RECORDED INFORMATION:
^^^^
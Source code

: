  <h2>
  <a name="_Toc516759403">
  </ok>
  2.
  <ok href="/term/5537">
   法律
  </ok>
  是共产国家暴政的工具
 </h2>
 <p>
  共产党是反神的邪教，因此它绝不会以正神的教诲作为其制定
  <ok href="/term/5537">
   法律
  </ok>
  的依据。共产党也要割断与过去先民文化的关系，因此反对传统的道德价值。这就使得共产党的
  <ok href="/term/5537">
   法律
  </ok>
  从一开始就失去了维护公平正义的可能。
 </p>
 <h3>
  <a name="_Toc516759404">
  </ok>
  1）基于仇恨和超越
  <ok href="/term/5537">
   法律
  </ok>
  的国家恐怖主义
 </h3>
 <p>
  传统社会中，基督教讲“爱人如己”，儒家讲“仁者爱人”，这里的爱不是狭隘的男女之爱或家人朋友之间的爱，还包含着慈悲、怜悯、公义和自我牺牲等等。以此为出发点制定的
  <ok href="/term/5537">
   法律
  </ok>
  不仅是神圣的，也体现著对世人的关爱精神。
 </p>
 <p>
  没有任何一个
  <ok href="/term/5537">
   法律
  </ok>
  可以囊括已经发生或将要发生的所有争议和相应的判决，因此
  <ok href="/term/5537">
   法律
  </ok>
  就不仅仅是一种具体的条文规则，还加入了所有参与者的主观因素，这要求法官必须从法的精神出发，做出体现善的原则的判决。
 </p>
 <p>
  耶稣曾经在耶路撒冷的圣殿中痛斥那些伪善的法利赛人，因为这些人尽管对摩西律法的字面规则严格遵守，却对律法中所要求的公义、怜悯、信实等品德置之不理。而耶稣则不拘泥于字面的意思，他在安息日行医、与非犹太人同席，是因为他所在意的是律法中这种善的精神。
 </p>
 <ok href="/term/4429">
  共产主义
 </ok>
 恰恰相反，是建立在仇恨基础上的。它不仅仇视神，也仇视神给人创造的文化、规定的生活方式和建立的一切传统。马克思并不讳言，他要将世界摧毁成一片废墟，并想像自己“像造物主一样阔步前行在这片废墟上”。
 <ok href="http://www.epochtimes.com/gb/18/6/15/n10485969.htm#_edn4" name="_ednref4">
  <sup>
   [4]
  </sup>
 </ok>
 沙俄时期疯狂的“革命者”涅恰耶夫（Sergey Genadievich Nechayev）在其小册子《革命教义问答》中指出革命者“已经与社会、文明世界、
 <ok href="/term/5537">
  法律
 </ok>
^^^^
WORK TO COMPLETE:
Using the material above, print every entry exactly as written.

WORKED SOLUTION:
Source code

:  <h2>
  <a name="_Toc516759403">
  </ok>
  2.
  <ok href="/term/5537">
   法律
  </ok>
  是共产国家暴政的工具
 </h2>
 <p>
  共产党是反神的邪教，因此它绝不会以正神的教诲作为其制定
  <ok href="/term/5537">
   法律
  </ok>
  的依据。共产党也要割断与过去先民文化的关系，因此反对传统的道德价值。这就使得共产党的
  <ok href="/term/5537">
   法律
  </ok>
  从一开始就失去了维护公平正义的可能。
 </p>
 <h3>
  <a name="_Toc516759404">
  </ok>
  1）基于仇恨和超越
  <ok href="/term/5537">
   法律
  </ok>
  的国家恐怖主义
 </h3>
 <p>
  传统社会中，基督教讲“爱人如己”，儒家讲“仁者爱人”，这里的爱不是狭隘的男女之爱或家人朋友之间的爱，还包含着慈悲、怜悯、公义和自我牺牲等等。以此为出发点制定的
  <ok href="/term/5537">
   法律
  </ok>
  不仅是神圣的，也体现著对世人的关爱精神。
 </p>
 <p>
  没有任何一个
  <ok href="/term/5537">
   法律
  </ok>
  可以囊括已经发生或将要发生的所有争议和相应的判决，因此
  <ok href="/term/5537">
   法律
  </ok>
  就不仅仅是一种具体的条文规则，还加入了所有参与者的主观因素，这要求法官必须从法的精神出发，做出体现善的原则的判决。
 </p>
 <p>
  耶稣曾经在耶路撒冷的圣殿中痛斥那些伪善的法利赛人，因为这些人尽管对摩西律法的字面规则严格遵守，却对律法中所要求的公义、怜悯、信实等品德置之不理。而耶稣则不拘泥于字面的意思，他在安息日行医、与非犹太人同席，是因为他所在意的是律法中这种善的精神。
 </p>
 <ok href="/term/4429">
  共产主义
 </ok>
 恰恰相反，是建立在仇恨基础上的。它不仅仇视神，也仇视神给人创造的文化、规定的生活方式和建立的一切传统。马克思并不讳言，他要将世界摧毁成一片废墟，并想像自己“像造物主一样阔步前行在这片废墟上”。
 <ok href="http://www.epochtimes.com/gb/18/6/15/n10485969.htm#_edn4" name="_ednref4">
  <sup>
   [4]
  </sup>
 </ok>
 沙俄时期疯狂的“革命者”涅恰耶夫（Sergey Genadievich Nechayev）在其小册子《革命教义问答》中指出革命者“已经与社会、文明世界、
 <ok href="/term/5537">
  法律
 </ok>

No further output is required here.